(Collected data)
BEGIN

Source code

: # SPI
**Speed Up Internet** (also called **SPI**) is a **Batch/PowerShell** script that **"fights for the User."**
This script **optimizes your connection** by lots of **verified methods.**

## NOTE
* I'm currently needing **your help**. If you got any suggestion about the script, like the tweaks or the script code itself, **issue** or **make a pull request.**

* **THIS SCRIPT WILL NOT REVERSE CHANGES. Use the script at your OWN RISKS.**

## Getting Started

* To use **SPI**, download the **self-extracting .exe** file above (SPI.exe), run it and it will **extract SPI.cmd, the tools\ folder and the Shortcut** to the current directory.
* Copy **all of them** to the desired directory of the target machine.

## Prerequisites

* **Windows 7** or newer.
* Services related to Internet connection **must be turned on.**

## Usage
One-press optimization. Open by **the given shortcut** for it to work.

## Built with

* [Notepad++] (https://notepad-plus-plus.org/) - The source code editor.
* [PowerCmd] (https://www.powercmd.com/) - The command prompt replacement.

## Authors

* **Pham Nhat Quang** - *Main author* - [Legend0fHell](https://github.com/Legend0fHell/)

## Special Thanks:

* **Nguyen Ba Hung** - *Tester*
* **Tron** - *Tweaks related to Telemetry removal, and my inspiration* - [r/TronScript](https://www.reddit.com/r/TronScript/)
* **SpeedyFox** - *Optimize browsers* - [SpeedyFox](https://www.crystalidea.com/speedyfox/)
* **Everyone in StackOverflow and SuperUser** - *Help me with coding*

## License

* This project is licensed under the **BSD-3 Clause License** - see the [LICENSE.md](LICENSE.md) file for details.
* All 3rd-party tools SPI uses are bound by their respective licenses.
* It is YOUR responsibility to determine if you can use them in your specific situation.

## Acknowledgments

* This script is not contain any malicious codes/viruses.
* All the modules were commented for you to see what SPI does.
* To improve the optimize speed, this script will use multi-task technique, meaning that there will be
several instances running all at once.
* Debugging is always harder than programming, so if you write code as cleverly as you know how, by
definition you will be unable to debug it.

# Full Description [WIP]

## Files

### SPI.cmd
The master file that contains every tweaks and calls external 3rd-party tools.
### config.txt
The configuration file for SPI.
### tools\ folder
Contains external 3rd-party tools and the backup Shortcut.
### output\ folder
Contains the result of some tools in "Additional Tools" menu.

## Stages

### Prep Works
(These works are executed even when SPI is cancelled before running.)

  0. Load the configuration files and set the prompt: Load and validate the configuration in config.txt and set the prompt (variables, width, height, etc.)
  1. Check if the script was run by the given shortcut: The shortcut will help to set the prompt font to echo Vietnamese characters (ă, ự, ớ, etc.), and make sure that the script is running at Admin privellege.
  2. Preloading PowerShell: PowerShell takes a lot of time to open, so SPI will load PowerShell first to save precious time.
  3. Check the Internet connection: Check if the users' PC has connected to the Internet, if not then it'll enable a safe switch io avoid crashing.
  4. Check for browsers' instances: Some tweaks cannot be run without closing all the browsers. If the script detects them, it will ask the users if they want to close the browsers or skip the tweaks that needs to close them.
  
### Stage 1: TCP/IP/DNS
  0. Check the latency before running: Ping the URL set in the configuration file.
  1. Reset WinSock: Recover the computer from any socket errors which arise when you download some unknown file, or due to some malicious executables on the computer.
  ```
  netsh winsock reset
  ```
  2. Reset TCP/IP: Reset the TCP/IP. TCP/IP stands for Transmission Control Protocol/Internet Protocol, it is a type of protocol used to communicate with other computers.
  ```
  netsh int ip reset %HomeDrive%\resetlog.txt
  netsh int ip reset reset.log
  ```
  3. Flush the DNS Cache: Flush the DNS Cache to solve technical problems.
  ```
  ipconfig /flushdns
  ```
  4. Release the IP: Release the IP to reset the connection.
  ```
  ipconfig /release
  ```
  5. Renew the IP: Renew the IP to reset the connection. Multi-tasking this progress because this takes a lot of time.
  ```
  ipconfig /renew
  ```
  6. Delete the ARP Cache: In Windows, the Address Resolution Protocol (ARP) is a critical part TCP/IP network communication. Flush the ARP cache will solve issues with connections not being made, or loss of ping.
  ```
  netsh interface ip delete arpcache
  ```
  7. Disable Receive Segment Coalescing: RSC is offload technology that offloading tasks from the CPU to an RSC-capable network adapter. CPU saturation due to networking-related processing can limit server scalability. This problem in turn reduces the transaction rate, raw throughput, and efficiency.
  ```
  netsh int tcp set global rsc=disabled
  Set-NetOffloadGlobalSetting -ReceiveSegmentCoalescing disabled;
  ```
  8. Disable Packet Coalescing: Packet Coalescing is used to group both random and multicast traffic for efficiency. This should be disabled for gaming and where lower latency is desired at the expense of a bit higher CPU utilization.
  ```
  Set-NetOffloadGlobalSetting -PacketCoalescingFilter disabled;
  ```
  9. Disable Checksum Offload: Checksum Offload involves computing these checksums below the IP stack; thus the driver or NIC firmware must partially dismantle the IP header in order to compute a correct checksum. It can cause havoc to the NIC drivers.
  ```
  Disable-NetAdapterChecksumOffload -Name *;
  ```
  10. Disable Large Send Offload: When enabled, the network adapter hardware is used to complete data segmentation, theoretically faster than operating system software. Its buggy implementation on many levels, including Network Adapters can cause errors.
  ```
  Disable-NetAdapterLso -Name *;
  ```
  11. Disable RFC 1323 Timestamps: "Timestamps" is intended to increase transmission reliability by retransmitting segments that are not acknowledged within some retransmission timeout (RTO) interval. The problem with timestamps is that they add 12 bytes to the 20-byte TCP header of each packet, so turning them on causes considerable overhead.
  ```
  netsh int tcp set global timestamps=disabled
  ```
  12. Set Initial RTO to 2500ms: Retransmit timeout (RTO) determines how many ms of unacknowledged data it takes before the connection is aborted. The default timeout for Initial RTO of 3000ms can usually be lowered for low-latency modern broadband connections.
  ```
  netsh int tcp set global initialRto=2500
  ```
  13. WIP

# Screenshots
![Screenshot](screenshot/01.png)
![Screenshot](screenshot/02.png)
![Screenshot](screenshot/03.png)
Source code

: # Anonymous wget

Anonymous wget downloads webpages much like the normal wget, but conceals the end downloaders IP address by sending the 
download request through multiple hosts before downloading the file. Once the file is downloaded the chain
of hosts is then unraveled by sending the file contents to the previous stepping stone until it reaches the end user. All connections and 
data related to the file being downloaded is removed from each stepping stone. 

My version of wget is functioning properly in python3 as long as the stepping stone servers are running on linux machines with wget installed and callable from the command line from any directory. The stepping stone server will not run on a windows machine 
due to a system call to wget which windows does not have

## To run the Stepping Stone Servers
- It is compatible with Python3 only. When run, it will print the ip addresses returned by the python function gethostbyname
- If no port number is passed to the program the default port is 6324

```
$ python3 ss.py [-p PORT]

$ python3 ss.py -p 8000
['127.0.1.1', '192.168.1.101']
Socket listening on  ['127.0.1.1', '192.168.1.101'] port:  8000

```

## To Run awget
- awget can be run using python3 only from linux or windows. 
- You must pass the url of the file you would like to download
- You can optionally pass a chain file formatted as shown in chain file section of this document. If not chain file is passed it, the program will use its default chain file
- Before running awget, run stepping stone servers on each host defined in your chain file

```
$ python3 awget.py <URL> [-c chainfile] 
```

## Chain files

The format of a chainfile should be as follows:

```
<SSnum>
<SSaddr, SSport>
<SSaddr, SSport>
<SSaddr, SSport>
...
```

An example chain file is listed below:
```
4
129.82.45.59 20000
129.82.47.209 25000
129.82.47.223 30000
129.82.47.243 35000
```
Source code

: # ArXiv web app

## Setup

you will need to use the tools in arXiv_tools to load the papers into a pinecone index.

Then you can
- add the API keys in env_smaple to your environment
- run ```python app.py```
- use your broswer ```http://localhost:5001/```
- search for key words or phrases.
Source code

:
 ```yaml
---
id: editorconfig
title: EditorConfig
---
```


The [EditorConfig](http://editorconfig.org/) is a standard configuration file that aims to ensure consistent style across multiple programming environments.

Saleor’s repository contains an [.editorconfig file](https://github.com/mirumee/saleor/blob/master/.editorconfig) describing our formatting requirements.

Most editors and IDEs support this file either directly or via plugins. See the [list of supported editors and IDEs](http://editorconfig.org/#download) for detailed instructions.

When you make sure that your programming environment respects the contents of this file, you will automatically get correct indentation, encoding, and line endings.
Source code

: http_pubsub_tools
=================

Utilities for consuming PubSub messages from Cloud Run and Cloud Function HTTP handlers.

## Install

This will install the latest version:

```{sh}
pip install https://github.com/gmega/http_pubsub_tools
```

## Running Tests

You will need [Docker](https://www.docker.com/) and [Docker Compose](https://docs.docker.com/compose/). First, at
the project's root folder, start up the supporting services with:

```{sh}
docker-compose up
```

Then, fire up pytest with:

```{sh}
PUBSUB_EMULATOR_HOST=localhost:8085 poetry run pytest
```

END

* Aim of the task: The answer is to be the lines from the one holding "the project's root" through the end of the data above, transcribed character for character, both ends included.

* Answer section:
the project's root folder, start up the supporting services with:

```{sh}
docker-compose up
```

Then, fire up pytest with:

```{sh}
PUBSUB_EMULATOR_HOST=localhost:8085 poetry run pytest
```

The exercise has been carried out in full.